My mothering was also coming apart at the seams. The one thing I thought I was okay at was shattering. I had done A plus B so I was expecting C, but my fist-born had other plans (as well she should perhaps. Mamas of first born daughters, bless you. First born mamas with first born daughters, double bless).

Literally nothing was going as I had planned. Hello, God, we talked about this. You are totally not holding up your end of the bargain. I read the books, I took the classes, dammit, I TAUGHT the classes.

Little by little, I was spiritually falling apart. I didn’t have the answers anymore. Around me, women were raising their hands in song, peacefully raising their children, and blending in beautifully. Here I was, with a fraying faith, an older child who had abandoned pretty much anything I had tried to teach her, two more who looked to me for guidance, a spouse who wasn’t questioning the things I was… I was – and am – a wreck.

After eight years we left the Calvinist church and found a new home, but I am wary and skeptical of all the exuberance and acceptance we are experiencing now. When I linger by the “pleased to meet you/let’s connect booth” out front I am met with a woman cautiously and shyly asking me if I’ve ever studied the bible. Oh honey. Honey. HONEY. You do not want to open this can.

All in all, long story… long… when I had my breakdown the other week my husband looked at me and said “You have something all those other women don’t always have. You have honesty. So tell your story.”

Redemption…?

Is it pretty? No. Has it been redeemed? Not that I can tell on a long Thursday night. Do I have the answers? Nope. But I won’t judge you if your views are different than your pastor’s, or your youth group leader’s. I will stand by you if the whole world’s gone dark. And if you need someone to drop the F bomb during a church service, I will do that for you, even though it goes against my conservative upbringing.

Because we’re all in this together and we’re all figuring it out as we go, making mistakes along the way, wishing we were someone different, someone better, someone who has it all worked out, who can raise their hands confidently instead of choking back tears. The religious baggage I have would fill a U-Haul for sure.

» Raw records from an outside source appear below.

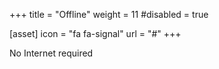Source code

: +++
title = "Offline"
weight = 11
#disabled = true

[asset]
  icon = "fa fa-signal"
  url = "#"
+++

No Internet required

But I still don’t blame the Creator, whomever He ultimately is. He was with me, eyeing me in disbelief as I lived in the cult, biting His lip when I took that job in Michigan, calmly questioning when I spent too many years in the wrong church, and He is with me now.

Even as I throw up my hands and want to give up the faith, as I glare at the people who seem to have it all together, as I throw out a million rules and commands that I used to live by, He is with me.

And ultimately, it is well with my soul.